Anche in tal caso il motivo è inammissibile per difetto di specificità atteso che, da un lato, non risulta prodotta in atti la sentenza pronunciata dal Tribunale di Campobasso con i relativi accertamenti svolti in merito alla durata dell’occupazione della COGNOME NOME; da altro lato, il motivo è comunque infondato poiché, vertendosi in tema di solidarietà passiva per l’obbligo di risarcire il danno subito dall’RAGIONE_SOCIALE, ogni questione relativa alla spettanza di parte dell’importo a carico della COGNOME NOME deve essere fatta
valere tra i soli condebitori e con specifica istanza della stessa (in questa sede non proposta). Né, ancora, si evince ove nel procedimento di primo e secondo grado, parte ricorrente avrebbe indicato la rilevanza dell’intervenuto accordo tra l’RAGIONE_SOCIALE e COGNOME NOME NOME ai fini dell’esclusione del debito di COGNOME NOME, accordo che, in ogni caso, non esclude l’obbligo di pagamento degli altri condebitori tra cui, per quanto sopra, anche quello di COGNOME NOME.
Infine, con l’ultimo motivo, parte ricorrente lamenta la violazione o falsa applicazione dell’art.1022 c.c. in riferimento all’art.360 n.3 c.p.c. nonché la violazione o falsa applicazione dell’art.112 c.p.c. in riferimento all’art.360 n.4 c.p.c.
Il motivo è infondato, atteso che la ricorrente, richiamando integralmente le difese già svolte nei precedenti atti, si limita ad assumere che COGNOME NOME, in quanto non proprietaria dell’immobile, non doveva ritenersi tenuta al pagamento dell’indennizzo, laddove l’indennizzo è dovuto dal mero occupante del bene allorché sia privo di titolo che ne giustifichi l’occupazione.
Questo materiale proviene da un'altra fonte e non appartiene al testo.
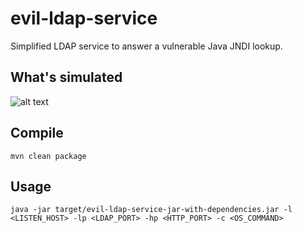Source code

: # evil-ldap-service
Simplified LDAP service to answer a vulnerable Java JNDI lookup. 

## What's simulated 

![alt text](https://github.com/sciccone/evil-ldap-service/blob/master/doc/evil-ldap-service.png)

## Compile

`mvn clean package`

## Usage

`java -jar target/evil-ldap-service-jar-with-dependencies.jar -l <LISTEN_HOST> -lp <LDAP_PORT> -hp <HTTP_PORT> -c <OS_COMMAND>`
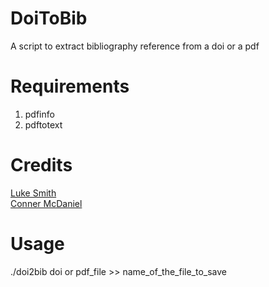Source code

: # DoiToBib
A script to extract bibliography reference from a doi or a pdf


# Requirements
1. pdfinfo
2. pdftotext

# Credits
[Luke Smith](https://www.youtube.com/watch?v=ksAfmJfdub0&t=483s)  
[Conner McDaniel](https://www.youtube.com/watch?v=nO4T8JDNYG0&t=214s)

# Usage
./doi2bib doi or pdf_file >> name_of_the_file_to_save
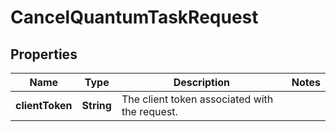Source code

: 

# CancelQuantumTaskRequest


## Properties

| Name | Type | Description | Notes |
|------------ | ------------- | ------------- | -------------|
|**clientToken** | **String** | The client token associated with the request. |  |



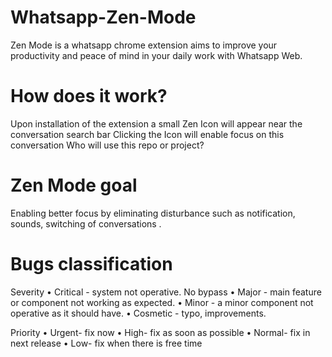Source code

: # Whatsapp-Zen-Mode
Zen Mode is a whatsapp chrome extension aims to improve your productivity and peace of mind in your daily work with Whatsapp Web. 
# How does it work?
Upon installation of the extension a small Zen Icon will appear near the conversation search bar
Clicking the Icon will enable focus on this conversation
Who will use this repo or project?
# Zen Mode goal
Enabling better focus by eliminating disturbance such as notification, sounds, switching of conversations .
# Bugs classification
Severity
•	Critical - system not operative. No bypass
•	Major - main feature or component not working as expected.
•	Minor - a minor component not operative as it should have.
•	Cosmetic - typo, improvements.

Priority
•	Urgent- fix now
•	High- fix as soon as possible
•	Normal- fix in next release
•	Low- fix when there is free time
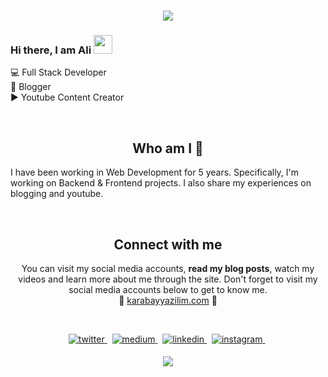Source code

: <h1 align="center">
  <a href="https://git.io/typing-svg">
    <img src="https://readme-typing-svg.herokuapp.com/?lines=Hello!+👋;I+am+Ali+KARABAY&center=true&size=25">
  </a>
</h1>

### Hi there, I am Ali <img src="https://user-images.githubusercontent.com/42378118/110234147-e3259600-7f4e-11eb-95be-0c4047144dea.gif" width="30">
💻 Full Stack Developer <br>
📙 Blogger <br>
▶️ Youtube Content Creator <br>

<p align="center">
<br>

<h2 align="center">
Who am I 👀 
</h2>
I have been working in Web Development for 5 years. Specifically, I'm working on Backend & Frontend projects. I also share my experiences on blogging and youtube.
</p>
<center>
<br>

<h2 align="center">
Connect with me 
</h2>
<p align="center">
  You can visit my social media accounts, <b>read my blog posts</b>, watch my videos and learn more about me through the site. Don't forget to visit my social media accounts below to get to know me. <br>
🌿 <a href="https://www.karabayyazilim.com/">karabayyazilim.com</a> 🌿

</p>  
<br>

<p align="center">
<a href="https://twitter.com/karabayyazilim" target="_blank">
<img src=https://img.shields.io/badge/twitter-%2300acee.svg?&style=for-the-badge&logo=twitter&logoColor=white alt=twitter style="margin-bottom: 5px;" />
</a> &nbsp;

<a href="https://www.medium.com/@karabayyazilim/?hl=tr" target="_blank">
<img src=https://img.shields.io/badge/medium-%23000000.svg?&style=for-the-badge&logo=medium&logoColor=green alt=medium style="margin-bottom: 5px;" />
</a> &nbsp;

<a href="https://linkedin.com/in/alikarabay" target="_blank">
<img src=https://img.shields.io/badge/linkedin-%231E77B5.svg?&style=for-the-badge&logo=linkedin&logoColor=white alt=linkedin style="margin-bottom: 5px;" />
</a> &nbsp;

<a href="https://www.instagram.com/karabayyazilim" target="_blank">
<img src=https://img.shields.io/badge/instagram-%23000000.svg?&style=for-the-badge&logo=instagram&logoColor=red alt=instagram style="margin-bottom: 5px;" />
</a> &nbsp;
</p>  

<p align="center">
<img src="https://github-readme-stats.vercel.app/api?username=karabayyazilim&show_icons=true&count_private=true&theme=dark" />
</p>
</div>  


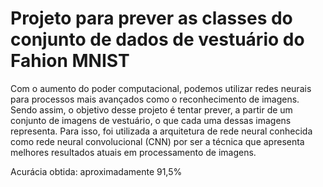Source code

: # Projeto para prever as classes do conjunto de dados de vestuário do Fahion MNIST

Com o aumento do poder computacional, podemos utilizar redes neurais para processos mais avançados como o reconhecimento de imagens. Sendo assim, o objetivo desse projeto é tentar prever, a partir de um conjunto de imagens de vestuário, o que cada uma dessas imagens representa. Para isso, foi utilizada a arquitetura de rede neural conhecida como rede neural convolucional (CNN) por ser a técnica que apresenta melhores resultados atuais em processamento de imagens.

Acurácia obtida: aproximadamente 91,5%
Pertanto, la circostanza per cui la COGNOME NOME non fosse proprietaria originariamente dell’immobile non ne escludeva che l’accertata permanenza in loco fosse come tale illegittima.
Il ricorso deve dunque essere rigettato.
In considerazione della soccombenza, parte ricorrente deve rifondere a parte controricorrente le spese processuali liquidate come al dispositivo.
P.Q.M.
La Corte rigetta il ricorso.
Condanna parte ricorrente a rifondere a parte controricorrente le spese processuali liquidate in euro 6.000,00 per compensi oltre ad euro 200,00 per esborsi ed oltre rimborso forfettario ed accessori di legge.
Sussistono i presupposti per il versamento ex art.13 c.1.quater d.p.r. 115/2002 da parte della medesima ricorrente di un ulteriore importo a titolo di contributo unificato pari a quello dovuto per il ricorso a norma del comma 1 bis dello stesso art.13, se dovuto.
Così deciso in Roma il 28.10.2025 nella Camera di Consiglio della Terza Sezione Civile.